By the end of this module you will be able to:

  • describe and analyze different definitions and experiences of belonging in Canada
  • explain how settler-colonialism, migration, and multiculturalism have shaped different communities’ relationships to Canada
  • discuss debates about the definitions and limits of multiculturalism in Canada
  • use visual and textual analysis to show how experiences and definitions of belonging (and unbelonging) can be expressed through images and text.

It should take you:

The Story of St. John’s Ward Text 8 min, Video 3 min
Outcomes and contents Text 5 min
A Place to Belong? Text 15 min, Video 4 min
Inclusions/exclusions Text 30 min, Video 4 min
Multiculturalism debates Text 30 min, Video 77 min
Communities Text 15 min, Video 84 min, Audio 30 min
Learning journals 11 x 20 min = 220 min
Total: approximately 8 hours

Key works:

  • Fig. 6.1 Arthur Goss, Slum Exterior (early 1900s)
  • Fig. 6.2 Deanna Bowen, 1911 Anti Creek-Negro (Muscogee) Petition (2013)
  • Fig. 6.3 Cheryl L’Hirondelle, Treaty Card (2004)
  • Fig. 6.4 Shelley Niro, 500 Year Itch from This Land is Mime Land (1992)
  • Fig. 6.5 Jin-me Yoon, Souvenirs of the Self (1991)
  • Fig. 6.6 Ken Lum, There’s No Place Like Home (2000)
  • Fig. 6.7 Vera Frenkel, …from the Transit Bar (1992)
  • Fig. 6.8 Camille Turner, Miss Canadiana, Hometown Queen Series (2011)
  • Cornelia Wyngaarden and Andrea Fatona, Hogan’s Alley (1994)
  • Stan Douglas, Circa 1948 (2014). Interactive digital installation. National Film Board of Canada.
  • Fig. 6.9 Stan Douglas, Every Building on 100 West Hastings Street (2001)
  • Fig. 6.10 Karen Tam, Tchang Tchou Karaoke Lounge (2008-2010)

A place to belong?

A series of 8 1/2 x 11” pages mounted on a plain white wall, in thirty-five columns and six rows, and a seventh row of 28 pages.
Figure 6.2 Deanna Bowen, 911 Anti Creek-Negro Petition, 2013. Inkjet print on archival paper, 21.59 x 27.94 cm. Collection of Deanna Bowen.
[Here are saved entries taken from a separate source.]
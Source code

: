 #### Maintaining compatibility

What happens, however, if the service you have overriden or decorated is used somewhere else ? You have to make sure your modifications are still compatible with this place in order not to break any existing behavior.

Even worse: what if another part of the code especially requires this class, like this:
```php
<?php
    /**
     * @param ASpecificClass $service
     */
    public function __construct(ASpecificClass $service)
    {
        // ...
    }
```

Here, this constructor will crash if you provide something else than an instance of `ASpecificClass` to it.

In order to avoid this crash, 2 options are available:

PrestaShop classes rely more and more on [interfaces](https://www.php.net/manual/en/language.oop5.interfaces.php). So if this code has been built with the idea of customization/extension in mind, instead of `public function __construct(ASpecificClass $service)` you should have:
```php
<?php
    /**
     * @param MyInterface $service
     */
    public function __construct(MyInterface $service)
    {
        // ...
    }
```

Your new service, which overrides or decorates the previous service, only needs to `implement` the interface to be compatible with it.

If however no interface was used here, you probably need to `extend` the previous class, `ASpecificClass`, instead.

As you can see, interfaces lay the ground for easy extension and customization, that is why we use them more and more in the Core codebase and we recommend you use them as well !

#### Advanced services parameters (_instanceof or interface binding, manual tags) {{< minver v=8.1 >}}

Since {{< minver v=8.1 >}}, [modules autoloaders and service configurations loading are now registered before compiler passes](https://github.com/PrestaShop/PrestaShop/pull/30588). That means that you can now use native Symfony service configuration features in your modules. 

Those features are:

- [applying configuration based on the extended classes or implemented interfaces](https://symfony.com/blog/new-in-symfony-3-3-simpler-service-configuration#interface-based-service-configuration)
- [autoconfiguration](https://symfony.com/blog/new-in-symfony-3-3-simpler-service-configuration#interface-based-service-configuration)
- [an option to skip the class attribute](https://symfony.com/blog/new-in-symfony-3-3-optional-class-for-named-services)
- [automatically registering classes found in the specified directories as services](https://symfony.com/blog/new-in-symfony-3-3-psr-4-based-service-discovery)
In 1911, around the same time that white social reformers in Toronto began to call upon the city to contain or demolish racially diverse St. John’s Ward, over 4,000 Albertans signed a petition to stop Black Americans from immigrating to the province from the Southern United States. Deanna Bowen’s 1911 Anti Creek-Negro Petition (2013) presents photocopies of the 8×11 pages of this petition, including hundreds of pages of signatures, in a grid that occupies nearly an entire gallery wall. Bowen uses strategies from conceptual art to emphasize information contained in this archival document, such as the language of the petition letter, the names of individual signatories, and the sheer number of those named.
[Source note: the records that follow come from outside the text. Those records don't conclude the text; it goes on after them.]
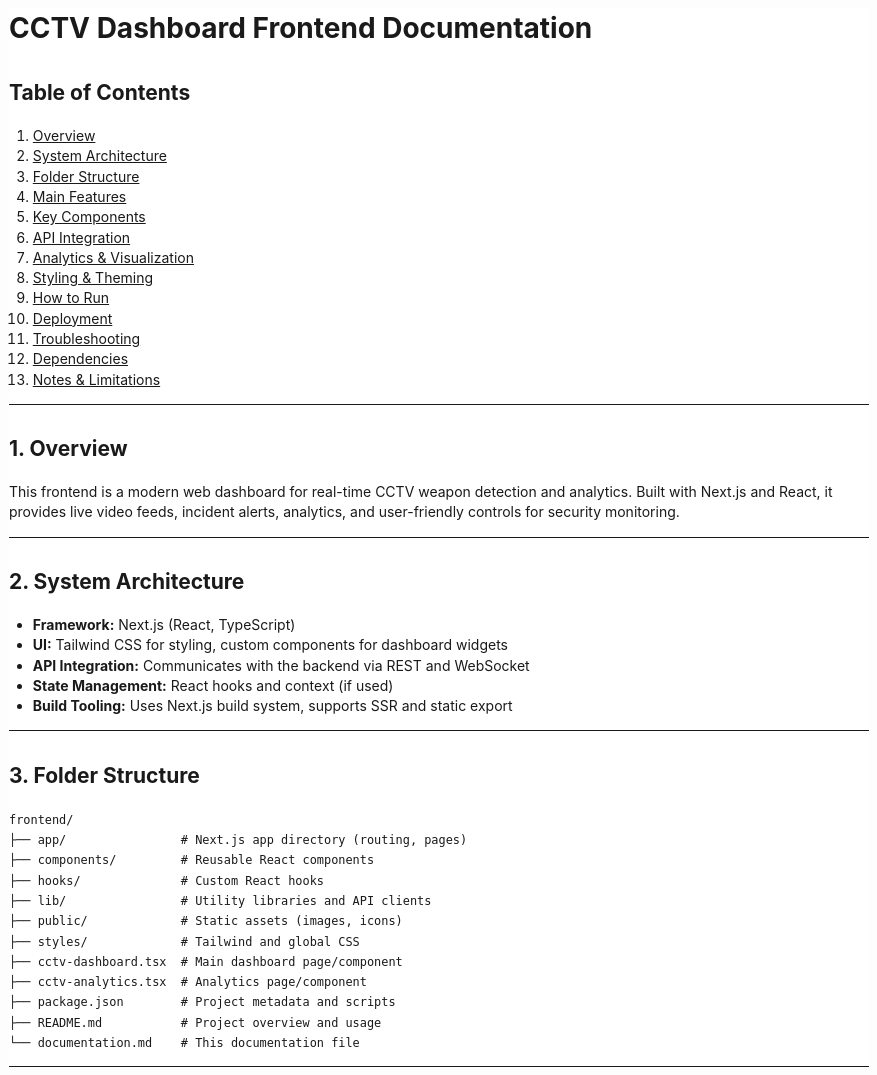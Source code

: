# CCTV Dashboard Frontend Documentation

## Table of Contents
1. [Overview](#overview)
2. [System Architecture](#system-architecture)
3. [Folder Structure](#folder-structure)
4. [Main Features](#main-features)
5. [Key Components](#key-components)
6. [API Integration](#api-integration)
7. [Analytics & Visualization](#analytics--visualization)
8. [Styling & Theming](#styling--theming)
9. [How to Run](#how-to-run)
10. [Deployment](#deployment)
11. [Troubleshooting](#troubleshooting)
12. [Dependencies](#dependencies)
13. [Notes & Limitations](#notes--limitations)

---

## 1. Overview

This frontend is a modern web dashboard for real-time CCTV weapon detection and analytics. Built with Next.js and React, it provides live video feeds, incident alerts, analytics, and user-friendly controls for security monitoring.

---

## 2. System Architecture

- **Framework:** Next.js (React, TypeScript)
- **UI:** Tailwind CSS for styling, custom components for dashboard widgets
- **API Integration:** Communicates with the backend via REST and WebSocket
- **State Management:** React hooks and context (if used)
- **Build Tooling:** Uses Next.js build system, supports SSR and static export

---

## 3. Folder Structure

```
frontend/
├── app/                # Next.js app directory (routing, pages)
├── components/         # Reusable React components
├── hooks/              # Custom React hooks
├── lib/                # Utility libraries and API clients
├── public/             # Static assets (images, icons)
├── styles/             # Tailwind and global CSS
├── cctv-dashboard.tsx  # Main dashboard page/component
├── cctv-analytics.tsx  # Analytics page/component
├── package.json        # Project metadata and scripts
├── README.md           # Project overview and usage
└── documentation.md    # This documentation file
```

---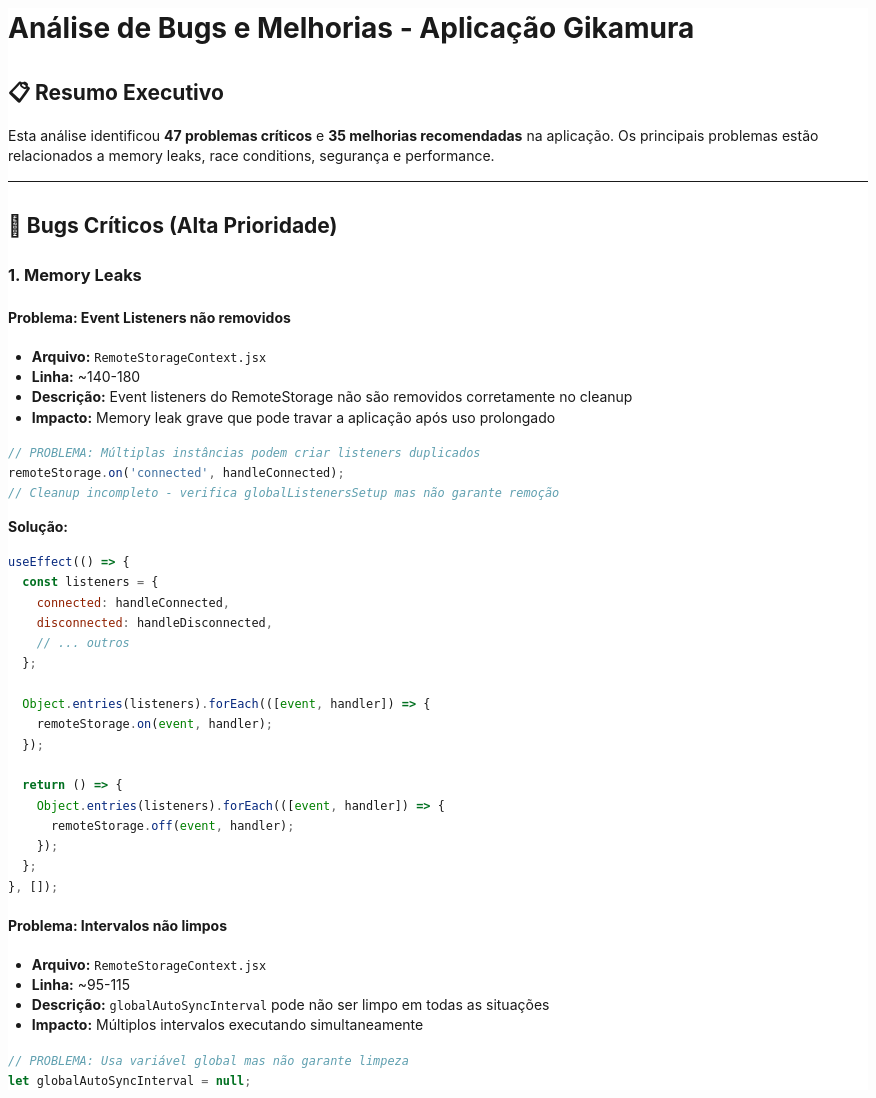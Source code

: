 # Análise de Bugs e Melhorias - Aplicação Gikamura

## 📋 Resumo Executivo

Esta análise identificou **47 problemas críticos** e **35 melhorias recomendadas** na aplicação. Os principais problemas estão relacionados a memory leaks, race conditions, segurança e performance.

---

## 🐛 Bugs Críticos (Alta Prioridade)

### 1. Memory Leaks

#### **Problema: Event Listeners não removidos**
- **Arquivo:** `RemoteStorageContext.jsx`
- **Linha:** ~140-180
- **Descrição:** Event listeners do RemoteStorage não são removidos corretamente no cleanup
- **Impacto:** Memory leak grave que pode travar a aplicação após uso prolongado
```javascript
// PROBLEMA: Múltiplas instâncias podem criar listeners duplicados
remoteStorage.on('connected', handleConnected);
// Cleanup incompleto - verifica globalListenersSetup mas não garante remoção
```
**Solução:**
```javascript
useEffect(() => {
  const listeners = {
    connected: handleConnected,
    disconnected: handleDisconnected,
    // ... outros
  };
  
  Object.entries(listeners).forEach(([event, handler]) => {
    remoteStorage.on(event, handler);
  });
  
  return () => {
    Object.entries(listeners).forEach(([event, handler]) => {
      remoteStorage.off(event, handler);
    });
  };
}, []);
```

#### **Problema: Intervalos não limpos**
- **Arquivo:** `RemoteStorageContext.jsx`
- **Linha:** ~95-115
- **Descrição:** `globalAutoSyncInterval` pode não ser limpo em todas as situações
- **Impacto:** Múltiplos intervalos executando simultaneamente
```javascript
// PROBLEMA: Usa variável global mas não garante limpeza
let globalAutoSyncInterval = null;
```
For Bowen, this list of names is also a sort of map that can be used to trace the influence of anti-Black racism through Canadian culture and society. She writes,

The petition reveals an expansive network of white Albertans that included Barker Fairley, who at that time taught at the University of Alberta. Fairley’s signature on the petition is a critical part of this puzzle: he was an ardent advocate for the Group of Seven and their unpeopled landscapes. In the Fall 1948 issue of Canadian Art, he wrote that “we now have a body of landscape painting—Group of Seven and post Group of Seven which warms the hearts of thousands of Canadians and gives them the right sort of national pride.” In both instances, seemingly mundane historical documents (or the lack thereof) speak volumes about the values of a community of like-minded people rallying together to stop the influx of Black Muscogee (Creek) peoples, who were, according to the petition, “deemed unsuitable to the climate and requirements of Canada.” Following Fairley to the University of Toronto, where he taught from 1915 onward, leads to the inner circles of Massey’s Hart House and the Arts and Letters Club. The violent sentiments in the petition about who constitutes a desirable Canadian strengthen in time to become a mutually regarded white Imperialist vision among Fairley and his friends (Bowen and Wilson-Sanchez 2020).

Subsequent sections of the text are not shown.